Agent session tokens
Section titled “Agent session tokens”A person mints a short-lived, per-session token for an agent they own
through POST /v1/agents/{id}/token
(Tokens and agents). Authorization is ownership
(the agent’s owned-by → person edge), never admin, so running your own
agents needs no special privilege.
The token’s record carries {agent, session} and no person; the owning
person resolves from the owned-by edge at verify time, so a deleted agent
or owner makes the token fail closed rather than impersonate. Writes under it
are attributed agent on behalf of person: the server stamps
authored_by_agent and session alongside the owner as author, and uses
authored_via: dispatch — the person → agent chain is the audit trail.

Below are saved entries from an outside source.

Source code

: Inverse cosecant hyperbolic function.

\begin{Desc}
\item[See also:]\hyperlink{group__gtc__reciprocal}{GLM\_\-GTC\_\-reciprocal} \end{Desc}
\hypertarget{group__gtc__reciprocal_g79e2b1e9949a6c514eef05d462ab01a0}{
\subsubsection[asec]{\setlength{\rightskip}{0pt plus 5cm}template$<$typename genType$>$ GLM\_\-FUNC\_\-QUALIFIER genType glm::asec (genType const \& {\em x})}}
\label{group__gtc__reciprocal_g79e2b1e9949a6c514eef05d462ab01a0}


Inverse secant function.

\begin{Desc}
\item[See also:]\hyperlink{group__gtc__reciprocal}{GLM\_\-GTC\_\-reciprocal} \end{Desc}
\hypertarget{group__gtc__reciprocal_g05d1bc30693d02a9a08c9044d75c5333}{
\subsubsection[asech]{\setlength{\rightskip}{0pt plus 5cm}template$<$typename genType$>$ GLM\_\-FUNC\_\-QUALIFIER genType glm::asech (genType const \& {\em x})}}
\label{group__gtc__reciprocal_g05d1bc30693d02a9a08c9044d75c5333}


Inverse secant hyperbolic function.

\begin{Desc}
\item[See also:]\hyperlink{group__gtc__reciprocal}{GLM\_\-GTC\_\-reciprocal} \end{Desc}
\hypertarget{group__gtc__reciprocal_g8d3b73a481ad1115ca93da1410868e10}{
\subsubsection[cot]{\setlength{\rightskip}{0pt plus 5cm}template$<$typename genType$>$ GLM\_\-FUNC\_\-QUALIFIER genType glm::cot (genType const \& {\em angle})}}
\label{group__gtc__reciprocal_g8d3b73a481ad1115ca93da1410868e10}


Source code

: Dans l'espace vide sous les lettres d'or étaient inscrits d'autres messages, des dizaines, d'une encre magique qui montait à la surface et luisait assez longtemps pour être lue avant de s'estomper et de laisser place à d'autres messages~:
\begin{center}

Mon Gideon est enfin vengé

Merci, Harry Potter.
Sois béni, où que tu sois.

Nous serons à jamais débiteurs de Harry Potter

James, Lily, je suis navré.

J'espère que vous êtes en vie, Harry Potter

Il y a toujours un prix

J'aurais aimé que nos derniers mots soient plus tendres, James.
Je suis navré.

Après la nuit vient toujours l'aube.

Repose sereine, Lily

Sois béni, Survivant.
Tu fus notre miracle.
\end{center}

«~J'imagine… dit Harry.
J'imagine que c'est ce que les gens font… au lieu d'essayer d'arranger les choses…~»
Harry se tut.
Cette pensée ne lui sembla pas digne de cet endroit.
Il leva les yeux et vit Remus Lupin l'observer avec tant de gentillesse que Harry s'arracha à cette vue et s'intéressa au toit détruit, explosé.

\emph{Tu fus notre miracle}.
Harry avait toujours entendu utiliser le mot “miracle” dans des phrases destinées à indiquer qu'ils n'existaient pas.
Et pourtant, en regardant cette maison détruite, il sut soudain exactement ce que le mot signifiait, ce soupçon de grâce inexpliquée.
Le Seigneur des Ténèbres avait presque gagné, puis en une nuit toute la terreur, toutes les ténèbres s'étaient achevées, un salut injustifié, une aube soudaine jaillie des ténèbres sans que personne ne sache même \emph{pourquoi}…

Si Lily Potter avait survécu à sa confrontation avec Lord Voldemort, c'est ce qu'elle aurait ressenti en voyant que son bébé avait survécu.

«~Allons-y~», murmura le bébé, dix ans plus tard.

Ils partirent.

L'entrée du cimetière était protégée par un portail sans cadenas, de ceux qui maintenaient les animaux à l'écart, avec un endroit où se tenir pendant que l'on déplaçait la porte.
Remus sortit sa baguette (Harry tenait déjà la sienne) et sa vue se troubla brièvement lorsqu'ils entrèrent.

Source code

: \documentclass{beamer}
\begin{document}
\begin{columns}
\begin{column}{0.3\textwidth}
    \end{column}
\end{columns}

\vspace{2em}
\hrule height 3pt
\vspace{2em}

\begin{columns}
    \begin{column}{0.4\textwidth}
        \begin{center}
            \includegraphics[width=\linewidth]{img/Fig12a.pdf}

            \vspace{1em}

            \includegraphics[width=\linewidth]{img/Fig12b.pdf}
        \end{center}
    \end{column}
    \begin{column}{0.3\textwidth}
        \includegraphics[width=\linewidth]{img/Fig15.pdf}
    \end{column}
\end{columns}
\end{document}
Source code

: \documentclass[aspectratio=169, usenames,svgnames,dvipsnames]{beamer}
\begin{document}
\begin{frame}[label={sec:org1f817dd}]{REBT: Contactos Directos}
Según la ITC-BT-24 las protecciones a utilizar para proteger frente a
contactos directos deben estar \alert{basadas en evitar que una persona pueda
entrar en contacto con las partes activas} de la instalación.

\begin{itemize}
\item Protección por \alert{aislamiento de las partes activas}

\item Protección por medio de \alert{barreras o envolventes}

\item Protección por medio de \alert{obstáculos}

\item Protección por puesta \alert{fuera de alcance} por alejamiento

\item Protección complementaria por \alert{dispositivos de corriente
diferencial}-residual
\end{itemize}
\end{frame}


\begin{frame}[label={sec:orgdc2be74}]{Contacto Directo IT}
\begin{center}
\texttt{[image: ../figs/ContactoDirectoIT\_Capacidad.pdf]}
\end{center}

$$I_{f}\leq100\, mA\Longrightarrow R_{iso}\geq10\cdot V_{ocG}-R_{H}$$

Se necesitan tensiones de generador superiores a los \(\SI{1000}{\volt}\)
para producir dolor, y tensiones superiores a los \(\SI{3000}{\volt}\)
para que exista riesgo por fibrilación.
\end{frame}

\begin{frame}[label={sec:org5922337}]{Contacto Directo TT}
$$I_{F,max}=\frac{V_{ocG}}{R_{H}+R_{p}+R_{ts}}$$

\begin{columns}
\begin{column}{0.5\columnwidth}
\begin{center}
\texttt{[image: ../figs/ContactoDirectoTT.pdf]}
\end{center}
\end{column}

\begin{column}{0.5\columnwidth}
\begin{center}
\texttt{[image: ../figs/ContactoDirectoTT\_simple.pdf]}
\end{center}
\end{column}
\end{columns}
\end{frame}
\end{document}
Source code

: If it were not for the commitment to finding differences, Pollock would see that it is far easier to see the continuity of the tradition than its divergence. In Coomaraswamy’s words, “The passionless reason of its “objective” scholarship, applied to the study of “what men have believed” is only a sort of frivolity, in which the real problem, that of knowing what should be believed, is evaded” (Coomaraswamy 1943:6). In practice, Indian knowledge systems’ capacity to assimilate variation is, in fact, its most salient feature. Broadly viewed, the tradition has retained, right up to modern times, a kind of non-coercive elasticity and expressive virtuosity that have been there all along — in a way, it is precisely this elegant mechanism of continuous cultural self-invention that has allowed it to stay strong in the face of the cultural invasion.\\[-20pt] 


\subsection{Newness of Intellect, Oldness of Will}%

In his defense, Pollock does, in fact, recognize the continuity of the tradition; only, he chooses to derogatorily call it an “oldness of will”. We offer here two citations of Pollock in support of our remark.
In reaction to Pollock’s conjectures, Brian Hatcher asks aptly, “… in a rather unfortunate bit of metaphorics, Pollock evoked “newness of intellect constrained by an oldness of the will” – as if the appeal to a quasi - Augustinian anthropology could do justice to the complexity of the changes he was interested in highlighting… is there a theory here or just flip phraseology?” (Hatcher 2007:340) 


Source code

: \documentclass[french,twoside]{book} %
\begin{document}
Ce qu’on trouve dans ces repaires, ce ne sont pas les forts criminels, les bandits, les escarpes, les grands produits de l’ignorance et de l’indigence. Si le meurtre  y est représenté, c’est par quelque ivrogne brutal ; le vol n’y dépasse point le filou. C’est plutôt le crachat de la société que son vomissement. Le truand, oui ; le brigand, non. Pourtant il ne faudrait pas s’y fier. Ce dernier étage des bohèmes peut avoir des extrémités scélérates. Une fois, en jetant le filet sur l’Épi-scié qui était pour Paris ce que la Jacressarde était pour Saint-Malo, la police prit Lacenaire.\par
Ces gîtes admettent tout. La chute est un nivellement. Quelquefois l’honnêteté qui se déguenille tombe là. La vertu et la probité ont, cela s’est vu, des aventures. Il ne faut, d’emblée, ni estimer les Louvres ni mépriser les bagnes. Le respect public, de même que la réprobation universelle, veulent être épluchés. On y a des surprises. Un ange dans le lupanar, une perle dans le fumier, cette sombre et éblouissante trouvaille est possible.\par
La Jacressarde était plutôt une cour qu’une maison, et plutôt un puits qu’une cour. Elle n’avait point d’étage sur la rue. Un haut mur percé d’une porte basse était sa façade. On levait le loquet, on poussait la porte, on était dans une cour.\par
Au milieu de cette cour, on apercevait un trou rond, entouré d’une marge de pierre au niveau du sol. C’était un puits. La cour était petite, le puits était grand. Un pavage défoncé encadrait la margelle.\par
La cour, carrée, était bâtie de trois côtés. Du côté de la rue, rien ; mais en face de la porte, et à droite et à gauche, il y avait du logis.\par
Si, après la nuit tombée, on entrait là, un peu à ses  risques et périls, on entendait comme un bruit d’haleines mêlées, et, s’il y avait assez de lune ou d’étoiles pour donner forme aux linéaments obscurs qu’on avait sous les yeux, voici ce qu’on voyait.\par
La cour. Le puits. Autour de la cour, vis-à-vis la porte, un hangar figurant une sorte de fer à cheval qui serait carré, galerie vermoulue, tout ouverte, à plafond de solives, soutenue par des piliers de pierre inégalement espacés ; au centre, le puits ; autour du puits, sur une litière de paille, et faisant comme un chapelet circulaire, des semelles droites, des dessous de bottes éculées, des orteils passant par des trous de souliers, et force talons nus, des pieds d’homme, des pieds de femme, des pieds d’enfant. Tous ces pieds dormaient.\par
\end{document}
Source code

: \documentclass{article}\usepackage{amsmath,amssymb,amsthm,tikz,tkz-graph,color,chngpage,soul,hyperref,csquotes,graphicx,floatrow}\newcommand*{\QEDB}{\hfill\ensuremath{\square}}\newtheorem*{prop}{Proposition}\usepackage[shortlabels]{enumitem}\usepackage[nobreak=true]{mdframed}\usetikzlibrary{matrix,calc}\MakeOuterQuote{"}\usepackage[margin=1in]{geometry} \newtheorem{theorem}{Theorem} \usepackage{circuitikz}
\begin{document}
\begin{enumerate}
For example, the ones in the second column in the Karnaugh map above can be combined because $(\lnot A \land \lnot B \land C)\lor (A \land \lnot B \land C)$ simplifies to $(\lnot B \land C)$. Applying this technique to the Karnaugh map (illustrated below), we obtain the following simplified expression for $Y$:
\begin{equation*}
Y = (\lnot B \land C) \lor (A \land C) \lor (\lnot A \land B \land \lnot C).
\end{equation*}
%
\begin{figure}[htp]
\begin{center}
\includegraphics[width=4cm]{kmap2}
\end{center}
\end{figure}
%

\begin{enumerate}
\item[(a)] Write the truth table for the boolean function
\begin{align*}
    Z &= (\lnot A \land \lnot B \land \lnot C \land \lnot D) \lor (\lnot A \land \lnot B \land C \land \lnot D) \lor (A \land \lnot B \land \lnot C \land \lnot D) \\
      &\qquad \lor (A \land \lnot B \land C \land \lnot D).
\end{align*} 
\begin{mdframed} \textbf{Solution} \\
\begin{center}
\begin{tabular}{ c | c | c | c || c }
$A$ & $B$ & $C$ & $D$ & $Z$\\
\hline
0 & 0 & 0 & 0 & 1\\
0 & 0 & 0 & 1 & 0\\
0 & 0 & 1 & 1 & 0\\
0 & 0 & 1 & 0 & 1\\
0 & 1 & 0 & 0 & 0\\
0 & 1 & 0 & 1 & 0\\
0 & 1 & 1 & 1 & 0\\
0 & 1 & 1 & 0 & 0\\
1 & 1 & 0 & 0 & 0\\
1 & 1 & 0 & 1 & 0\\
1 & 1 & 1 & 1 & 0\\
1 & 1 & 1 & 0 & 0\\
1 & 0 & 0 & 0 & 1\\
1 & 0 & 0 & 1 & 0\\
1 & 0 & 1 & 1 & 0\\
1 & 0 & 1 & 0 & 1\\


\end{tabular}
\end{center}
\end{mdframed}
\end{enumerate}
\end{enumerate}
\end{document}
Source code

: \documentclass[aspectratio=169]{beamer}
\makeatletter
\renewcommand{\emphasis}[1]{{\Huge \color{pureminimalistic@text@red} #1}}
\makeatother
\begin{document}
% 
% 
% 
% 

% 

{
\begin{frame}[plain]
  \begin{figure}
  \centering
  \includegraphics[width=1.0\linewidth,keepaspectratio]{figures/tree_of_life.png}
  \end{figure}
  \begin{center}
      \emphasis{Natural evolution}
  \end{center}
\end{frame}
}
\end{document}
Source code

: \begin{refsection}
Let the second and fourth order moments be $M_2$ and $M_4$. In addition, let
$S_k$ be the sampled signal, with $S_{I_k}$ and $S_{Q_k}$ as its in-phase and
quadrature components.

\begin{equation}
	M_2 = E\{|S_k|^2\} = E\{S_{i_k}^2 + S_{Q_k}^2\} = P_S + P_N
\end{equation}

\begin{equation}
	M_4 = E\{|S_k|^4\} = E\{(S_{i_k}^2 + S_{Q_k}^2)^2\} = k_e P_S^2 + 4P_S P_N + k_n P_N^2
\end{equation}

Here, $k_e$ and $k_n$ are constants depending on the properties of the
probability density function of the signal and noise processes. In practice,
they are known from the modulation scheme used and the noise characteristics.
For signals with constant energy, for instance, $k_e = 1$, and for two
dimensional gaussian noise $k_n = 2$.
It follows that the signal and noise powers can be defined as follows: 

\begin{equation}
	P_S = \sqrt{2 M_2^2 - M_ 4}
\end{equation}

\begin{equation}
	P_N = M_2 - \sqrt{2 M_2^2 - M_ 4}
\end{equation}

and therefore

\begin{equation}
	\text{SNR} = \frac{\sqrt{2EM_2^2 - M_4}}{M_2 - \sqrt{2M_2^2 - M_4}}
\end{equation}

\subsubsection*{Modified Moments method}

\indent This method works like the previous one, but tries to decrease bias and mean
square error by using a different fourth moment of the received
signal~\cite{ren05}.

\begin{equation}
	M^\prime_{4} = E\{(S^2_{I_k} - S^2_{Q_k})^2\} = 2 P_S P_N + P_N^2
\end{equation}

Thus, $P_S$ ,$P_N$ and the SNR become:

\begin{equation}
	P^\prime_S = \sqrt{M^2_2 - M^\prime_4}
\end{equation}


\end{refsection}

The token can be minted session-deferred (the run session is not known
until the run exists) and bound to the real session afterwards via
POST /v1/agents/session — write-once, so the binding is always the actual
run. Writes before the bind carry no session rather than a phantom one. A
long-lived standing variant ({standing: true}) mints a durable
agent-scoped spor_pat_ for headless environments.
Render tickets
Section titled “Render tickets”POST /v1/lens/{id}/ticket mints a signed, expiring, read-only ticket
carrying {lens_id, sharer_person_id, exp} — the credential a shared view
link carries instead of the sharer’s PAT. It binds the viewer to the recorded
sharer (the render shows a “Viewing as” banner), is honored only on
GET /v1/lens/{id}/render, and can never authorize a write. Tickets are
stateless (HMAC over a server-held key): there is no revocation list; expiry
is the bound. See Lenses and sharing.